◆ Instructions to follow ◆
Lines to return, exactly: from the line with "Various QOL things." to the line with "client and world." in the entries below, both included.
---------- Materials provided ----------
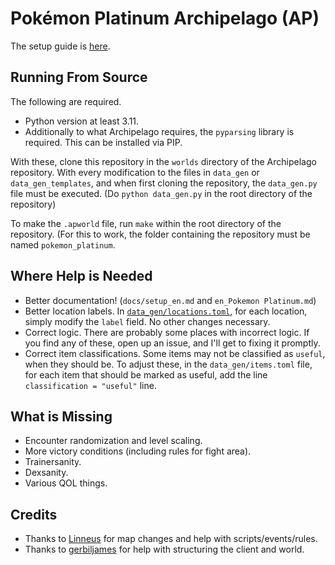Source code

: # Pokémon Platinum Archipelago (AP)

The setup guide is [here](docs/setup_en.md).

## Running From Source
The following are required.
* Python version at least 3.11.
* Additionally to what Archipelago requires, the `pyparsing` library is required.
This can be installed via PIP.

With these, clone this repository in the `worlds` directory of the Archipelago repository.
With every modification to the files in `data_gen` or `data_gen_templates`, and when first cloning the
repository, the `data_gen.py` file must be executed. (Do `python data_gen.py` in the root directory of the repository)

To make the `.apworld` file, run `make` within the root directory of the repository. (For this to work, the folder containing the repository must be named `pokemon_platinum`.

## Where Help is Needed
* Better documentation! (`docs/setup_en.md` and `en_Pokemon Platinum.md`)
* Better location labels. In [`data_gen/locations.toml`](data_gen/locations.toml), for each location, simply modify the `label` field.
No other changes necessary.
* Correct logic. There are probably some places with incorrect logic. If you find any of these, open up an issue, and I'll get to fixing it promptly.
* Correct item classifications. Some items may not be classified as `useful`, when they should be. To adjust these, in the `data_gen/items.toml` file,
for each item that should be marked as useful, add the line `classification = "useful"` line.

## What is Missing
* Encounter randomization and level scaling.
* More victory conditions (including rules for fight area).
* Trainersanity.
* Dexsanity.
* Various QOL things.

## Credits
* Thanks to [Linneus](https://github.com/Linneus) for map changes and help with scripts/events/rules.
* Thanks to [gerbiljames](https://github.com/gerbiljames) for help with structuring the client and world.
----------
---------- Materials provided ----------
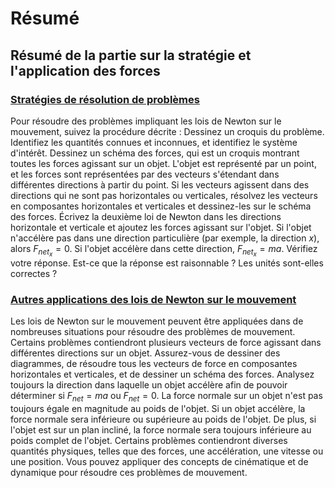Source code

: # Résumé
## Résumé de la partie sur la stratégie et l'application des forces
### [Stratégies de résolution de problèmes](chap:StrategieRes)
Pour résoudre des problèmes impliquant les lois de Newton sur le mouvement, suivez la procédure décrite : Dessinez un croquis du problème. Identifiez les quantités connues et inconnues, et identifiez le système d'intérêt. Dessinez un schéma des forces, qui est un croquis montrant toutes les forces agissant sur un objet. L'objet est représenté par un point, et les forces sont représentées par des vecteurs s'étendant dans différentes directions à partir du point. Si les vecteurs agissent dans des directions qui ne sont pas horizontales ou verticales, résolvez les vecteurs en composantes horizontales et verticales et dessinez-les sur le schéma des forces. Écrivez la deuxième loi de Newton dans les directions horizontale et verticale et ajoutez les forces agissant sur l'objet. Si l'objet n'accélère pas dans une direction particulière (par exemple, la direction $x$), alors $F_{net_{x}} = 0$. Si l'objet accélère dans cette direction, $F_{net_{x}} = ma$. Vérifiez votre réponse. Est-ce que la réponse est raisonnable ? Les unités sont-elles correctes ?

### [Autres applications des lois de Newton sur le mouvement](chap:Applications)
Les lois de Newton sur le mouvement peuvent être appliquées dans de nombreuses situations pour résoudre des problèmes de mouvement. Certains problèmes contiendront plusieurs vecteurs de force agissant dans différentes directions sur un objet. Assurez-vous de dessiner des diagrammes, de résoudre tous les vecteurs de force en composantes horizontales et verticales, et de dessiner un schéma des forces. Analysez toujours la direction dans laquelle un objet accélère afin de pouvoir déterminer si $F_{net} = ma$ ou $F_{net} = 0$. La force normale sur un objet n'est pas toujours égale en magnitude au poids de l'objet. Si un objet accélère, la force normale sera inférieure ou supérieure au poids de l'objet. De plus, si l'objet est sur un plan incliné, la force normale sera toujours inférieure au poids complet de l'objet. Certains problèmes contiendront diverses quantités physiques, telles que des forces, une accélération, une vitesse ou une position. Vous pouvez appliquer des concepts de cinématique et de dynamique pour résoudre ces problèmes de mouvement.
----------
◆ Written response ◆
* Various QOL things.

## Credits
* Thanks to [Linneus](https://github.com/Linneus) for map changes and help with scripts/events/rules.
* Thanks to [gerbiljames](https://github.com/gerbiljames) for help with structuring the client and world.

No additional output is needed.